Expected norm $1$ of inner product

Question

Let $A$ denote a random vector with elements sampled i.i.d according to a distribution with mean $0$ and variance $\sigma^2$ and $x$ be a fixed vector. Can we calculate $E[||A^T x||_1 ]$ exactly or lower bound it somehow? I am specifically interested in a discrete distribution in the following form. $$ \begin{cases} 0, &w.p. &1-2p \\ 1, &w.p. &p \\ -1, &w.p. &p \end{cases} $$

Answer 1

Upper-bound. Let the shape of your random matrix $A$ be $n\times m$. First observe that $E[\|Ax\|_1] \le E[\sqrt{m}\|Ax\|_2] \le \left(mE\|Ax\|_2^2\right)^{1/2}$, where the second inequality is Jensen's inequality.

Now, let $\Sigma=\sigma^2 I_{m \times m}$ be the common covariance matrix of the rows of $A$ and $\mu = O_m$ be the mean. Then $$ E\|Ax\|_2^2 = \sum_{i=1}^nE|a_i^Tx|^2 = n(trace(xx^T\Sigma) + \mu^T\Sigma\mu) = n\sigma^2\|x\|^2_2. $$ Therefore, $$ E\|Ax\|_1 \le \sqrt{nm}\sigma\|x\|_2. $$

Edit: non-trivial lower-bound

Let $s \in \{-1,0,+1\}^m$ be the vector of the signs of the coordinates of $x$, and let $\|x\|_0 = \|s\|_0$ be the number of nonzero coordinates of $x$. Also, let $b = a_1 \in \mathbb R^m$ be the first row of the random matrix $A$. Then, one computes

$$ \begin{split} E|a_1^Tx| = E|\sum_j x_jb_j| &= \sum_{z \in \{-1,0,+1\}^m}\left|\sum_{j=1}^m x_jz_j\right|P(b_1=z_1,\ldots,b_m=z_m)\\ &= \sum_{z \in \{-1,0,+1\}^m}\left|\sum_{j=1}^m x_jz_j\right|\Pi_{j=1}^mP(Z_j=z_j)\\ &= \sum_{z \in \{-1,0,+1\}^m}\left|\sum_{j=1}^m x_jz_j\right|p^{\|z\|_0}(1-2p)^{m-\|z\|_0}\\ &=\sum_{z \in \{-1,0,+1\}^m}p^{\|z\|_0}(1-2p)^{m-\|z\|_0}\left|\sum_{j=1}^m x_jz_j\right|\\ & \ge 2p^{\|s\|_0}(1-2p)^{m-\|s\|_0}\left|\pm \sum_{j=1}^m x_js_j\right|\\ &= 2p^{\|x\|_0}(1-2p)^{m-\|x\|_0} \|x\|_1, \end{split} $$

where the inequality is because we have focused only on those $z \in \{-1,0,+1\}^m$ which have the same (or opposite) signs as $x$.
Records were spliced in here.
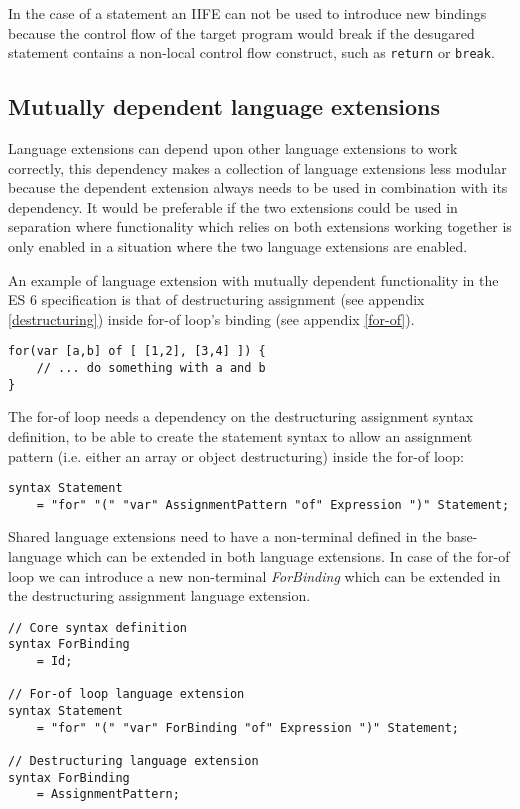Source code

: In the case of a statement an IIFE can not be used to introduce new bindings because the control flow of the target program would break if the desugared statement contains a non-local control flow construct, such as \lstinline$return$ or \lstinline$break$. 

\subsection{Mutually dependent language extensions} \label{par:combined-extensions}
Language extensions can depend upon other language extensions to work correctly, this dependency makes a collection of language extensions less modular because the dependent extension always needs to be used in combination with its dependency. It would be preferable if the two extensions could be used in separation where functionality which relies on both extensions working together is only enabled in a situation where the two language extensions are enabled.

An example of language extension with mutually dependent functionality in the ES 6 specification is that of destructuring assignment (see appendix \ref{destructuring}) inside for-of loop's binding (see appendix \ref{for-of}).

\begin{lstlisting}
for(var [a,b] of [ [1,2], [3,4] ]) {
	// ... do something with a and b
}
\end{lstlisting}

The for-of loop needs a dependency on the destructuring assignment syntax definition, to be able to create the statement syntax to allow an assignment pattern (i.e. either an array or object destructuring) inside the for-of loop:

\begin{lstlisting}[language=rascal]
syntax Statement
	= "for" "(" "var" AssignmentPattern "of" Expression ")" Statement;
\end{lstlisting}

Shared language extensions need to have a non-terminal defined in the base-language which can be extended in both language extensions. In case of the for-of loop we can introduce a new non-terminal \textit{ForBinding} which can be extended in the destructuring assignment language extension.

\begin{lstlisting}[language=rascal]
// Core syntax definition
syntax ForBinding
	= Id;

// For-of loop language extension
syntax Statement
	= "for" "(" "var" ForBinding "of" Expression ")" Statement;

// Destructuring language extension
syntax ForBinding
	= AssignmentPattern;
\end{lstlisting}

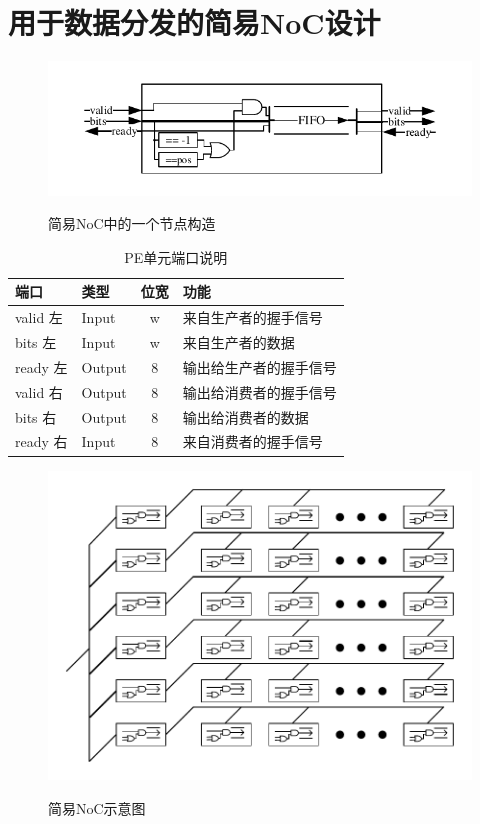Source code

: \section{用于数据分发的简易NoC设计}
\begin{figure}[h]
    \centering
    \includegraphics{../pdf/node.pdf}\\
    \caption{简易NoC中的一个节点构造}
\end{figure}
\begin{table}[h] %
    \centering
    \caption{PE单元端口说明} %
    \begin{tabular}{l|l|c|l} %
    \hline  
    \hline  
    端口 & 类型 & 位宽 & 功能 \\ %
    \hline %
    valid 左 & Input & w & 来自生产者的握手信号 \\
    \hline  
    bits 左 & Input & w & 来自生产者的数据 \\
    \hline  
    ready 左 & Output & 8 & 输出给生产者的握手信号 \\
    \hline  
    valid 右 & Output & 8 & 输出给消费者的握手信号 \\
    \hline  
    bits 右 & Output & 8 & 输出给消费者的数据 \\
    \hline  
    ready 右 & Input & 8 & 来自消费者的握手信号 \\
    \hline  
    \hline  
    \end{tabular}  
\end{table}  
\begin{figure}[h]
    \centering
    \includegraphics{../pdf/noc.pdf}\\
    \caption{简易NoC示意图}
\end{figure}
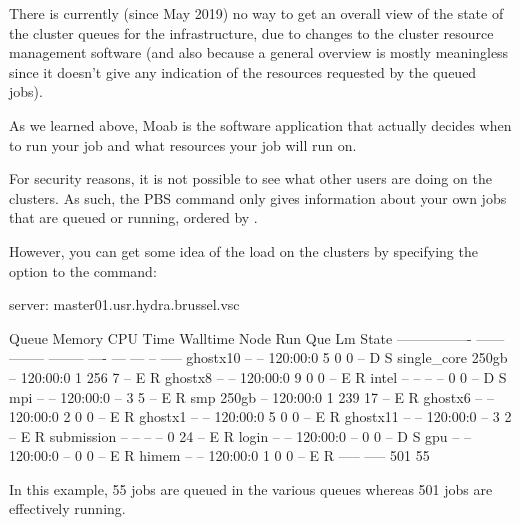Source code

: \ifgent

There is currently (since May 2019) no way to get an overall view of the state of the cluster queues
for the \hpcInfra infrastructure, due to changes to the cluster resource management software
(and also because a general overview is mostly meaningless since it doesn't give any indication of
the resources requested by the queued jobs).

\else  %

As we learned above, Moab is the software application that actually decides
when to run your job and what resources your job will run on.

\ifbrussel
  For security reasons, it is not possible to see what other users are doing on
  the clusters. As such, the PBS  command only gives information
  about your own jobs that are queued or running, ordered by .

  However, you can get some idea of the load on the clusters by specifying
  the  option to the  command:

\begin{prompt}
server: master01.usr.hydra.brussel.vsc

Queue            Memory CPU Time Walltime Node  Run Que Lm  State
---------------- ------ -------- -------- ----  --- --- --  -----
ghostx10           --      --    120:00:0     5   0   0 --   D S
single_core       250gb    --    120:00:0     1 256   7 --   E R
ghostx8            --      --    120:00:0     9   0   0 --   E R
intel              --      --       --      --    0   0 --   D S
mpi                --      --    120:00:0   --    3   5 --   E R
smp               250gb    --    120:00:0     1 239  17 --   E R
ghostx6            --      --    120:00:0     2   0   0 --   E R
ghostx1            --      --    120:00:0     5   0   0 --   E R
ghostx11           --      --    120:00:0   --    3   2 --   E R
submission         --      --       --      --    0  24 --   E R
login              --      --    120:00:0   --    0   0 --   D S
gpu                --      --    120:00:0   --    0   0 --   E R
himem              --      --    120:00:0     1   0   0 --   E R
                                               ----- -----
                                                 501    55
\end{prompt}

  In this example, 55 jobs are queued in the various queues whereas 501 jobs
  are effectively running.

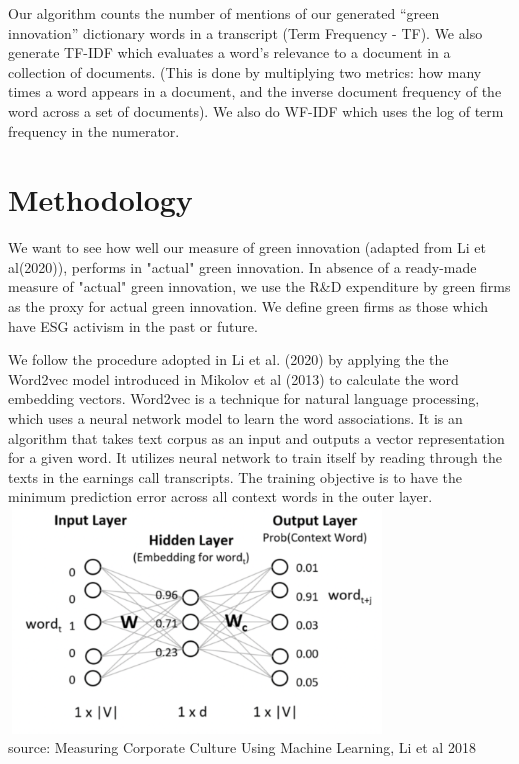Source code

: \documentclass[10pt]{article}
\begin{document}
Our algorithm counts the number of mentions of our generated “green innovation” dictionary words in a transcript (Term Frequency - TF). We also generate TF-IDF which evaluates a word's relevance to a document in a collection of documents. (This is done by multiplying two metrics: how many times a word appears in a document, and the inverse document frequency of the word across a set of documents). We also do WF-IDF which uses the log of term frequency in the numerator.


\section{Methodology}

We want to see how well our measure of green innovation (adapted from Li et al(2020)), performs in "actual" green innovation. In absence of a ready-made measure of "actual" green innovation, we use the R\&D expenditure by green firms as the proxy for actual green innovation. We define green firms as those which have ESG activism in the past or future.


We follow the procedure adopted in Li et al. (2020) by applying the the Word2vec model introduced in Mikolov et al (2013) to calculate the word embedding vectors. Word2vec is a technique for natural language processing, which uses a neural network model to learn the word associations. It is an algorithm that takes text corpus as an input and outputs a vector representation for a given word. It utilizes neural network to train itself by reading through the texts in the earnings call transcripts. The training objective is to have the minimum prediction error across all context words in the outer layer. 
\\



\includegraphics[height=6cm, width=10cm]{word2vec.png}\\
{\footnotesize source: Measuring Corporate Culture Using Machine Learning, Li et al 2018 }
\end{document}
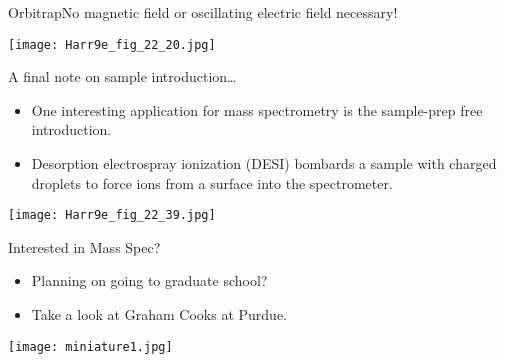 \documentclass[handout]{beamer}
\begin{document}
\begin{frame}{Orbitrap}{No magnetic field or oscillating electric field
	necessary!}
	\begin{center}
		\texttt{[image: Harr9e\_fig\_22\_20.jpg]}
	\end{center}
\end{frame}

\begin{frame}{A final note on sample introduction\ldots}
	\begin{itemize}
		\item One interesting application for mass spectrometry is the
			sample-prep free introduction.
		\item \alert{Desorption electrospray ionization (DESI)} bombards
			a sample with charged droplets to force ions from a
			surface into the spectrometer.
	\end{itemize}

	\begin{center}
		\texttt{[image: Harr9e\_fig\_22\_39.jpg]}
	\end{center}
\end{frame}

\begin{frame}{Interested in Mass Spec?}
	\begin{itemize}
		\item Planning on going to graduate school?
		\item Take a look at \alert{Graham Cooks} at \alert{Purdue}.
	\end{itemize}

	\begin{center}
		\texttt{[image: miniature1.jpg]}
	\end{center}

\end{frame}

	
\end{document}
Therefore, we have the lower-bound $$ E\|Ax\|_1 \ge 2np^{\|x\|_0}(1-2p)^{m-\|x\|_0}\|x\|_1. $$

In fact, be restricted to those $z \in \{-1,0,+1\}$ whose coordinates have signs match those of $x$ or are simply zeroeth-out, we get the better bound

$$ E\|Ax\|_1 \ge 2n\sum_{I \subseteq supp(x)}p^{|I|}(1-2p)^{m-|I|}\|x_I\|_1 \ge 2np^{\|x\|_0}(1-2p)^{m-\|x\|_0}\|x\|_1, $$ where $supp(x) := \{j \in \{1,\ldots,m\} \mid x_j \ne 0\}$ is the support of $x$, and $x_I \in \mathbb R^{|I|}$ is the restriction of the vector $x$ onto the indices in the subset $I$.